Por qual razão deveria existir um Banco Central?

Introdução

Quando estudamos economia monetária dificilmente pensamos nos pressupostos que são assumidos naquilo que nos é ensinado. O aluno de graduação aprende como interpretar mudanças nas curvas IS-LM-BP, como ocorre as decisões de determinação da taxa de juros, como essa mesma taxa afeta as decisões dos agentes econômicos e como teoricamente as decisões de política monetária tem efeito sobre o PIB. Todavia, dificilmente ele fará a seguinte pergunta: é realmente tudo isso necessário?

Existe um problema de falta de pensamento contrafactual no ensino de macroeconomia. O aluno é ensinado que o natural é que a oferta de moeda seja determinada de maneira exógena por uma instituição externa ao mercado (no caso, o Banco Central ou outra forma de autoridade monetária). Isso é estranho dentro da economia, pois todas as outras áreas partem de cenários hipotéticos até chegar em casos mais concretos.
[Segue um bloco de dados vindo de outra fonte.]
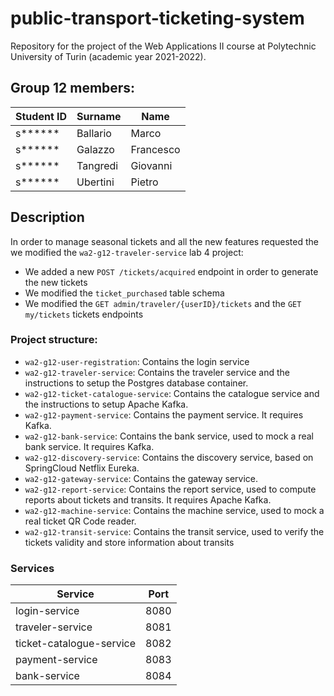 # public-transport-ticketing-system

Repository for the project of the Web Applications II course at Polytechnic University of Turin (academic year
2021-2022).

## Group 12 members:

| Student ID | Surname | Name |
| -- | --- | --- |
| s****** | Ballario | Marco |
| s****** | Galazzo | Francesco |
| s****** | Tangredi | Giovanni |
| s****** | Ubertini | Pietro |

## Description

In order to manage seasonal tickets and all the new features requested the we modified the `wa2-g12-traveler-service`
lab 4 project:

- We added a new `POST /tickets/acquired` endpoint in order to generate the new tickets
- We modified the `ticket_purchased` table schema
- We modified the `GET admin/traveler/{userID}/tickets` and the  `GET my/tickets` tickets endpoints

### Project structure:

- `wa2-g12-user-registration`: Contains the login service
- `wa2-g12-traveler-service`: Contains the traveler service and the instructions to setup the Postgres database
  container.
- `wa2-g12-ticket-catalogue-service`: Contains the catalogue service and the instructions to setup Apache Kafka.
- `wa2-g12-payment-service`: Contains the payment service. It requires Kafka.
- `wa2-g12-bank-service`: Contains the bank service, used to mock a real bank service. It requires Kafka.
- `wa2-g12-discovery-service`: Contains the discovery service, based on SpringCloud Netflix Eureka.
- `wa2-g12-gateway-service`: Contains the gateway service.
- `wa2-g12-report-service`: Contains the report service, used to compute reports about tickets and transits. It requires Apache Kafka.
- `wa2-g12-machine-service`: Contains the machine service, used to mock a real ticket QR Code reader.
- `wa2-g12-transit-service`: Contains the transit service, used to verify the tickets validity and store information about transits

### Services

| Service | Port |
| --- | --- |
| login-service | 8080 |
| traveler-service | 8081 |
| ticket-catalogue-service | 8082 |
| payment-service | 8083 |
| bank-service | 8084 |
Nenhum estudante de organização industrial parte já aprendendo que o natural é uma estrutura de mercado oligopolista. Primeiramente, ele deve aprender o cenário hipotético da competição perfeita e a partir daí ir derivando as consequências teóricas de modificações a partir desse cenário. Somente assim ele conseguirá entender adequadamente o funcionamento de outras estruturas de mercado, como a competição entre oligopólios. O mesmo se aplica a explicar por qual razão ensinamos o modelo de livre-comércio para os alunos, ainda que nosso comércio internacional esteja anos-luz longe desse cenário1.

Dado isso, por qual razão ensinamos aos alunos primeira e exclusivamente um cenário onde existe um Banco Central? Ao fazer isso estamos privando o aluno de pensar o que aconteceria se não existisse um Banco Central, se os agentes do mercado regulassem a oferta de meios de troca de outras formas. A falta desse pensamento é o que corta a originalidade do pensamento monetário nacional e, na minha visão, impede que o aluno faça a integração dos seus conhecimentos de macroeconomia e finanças.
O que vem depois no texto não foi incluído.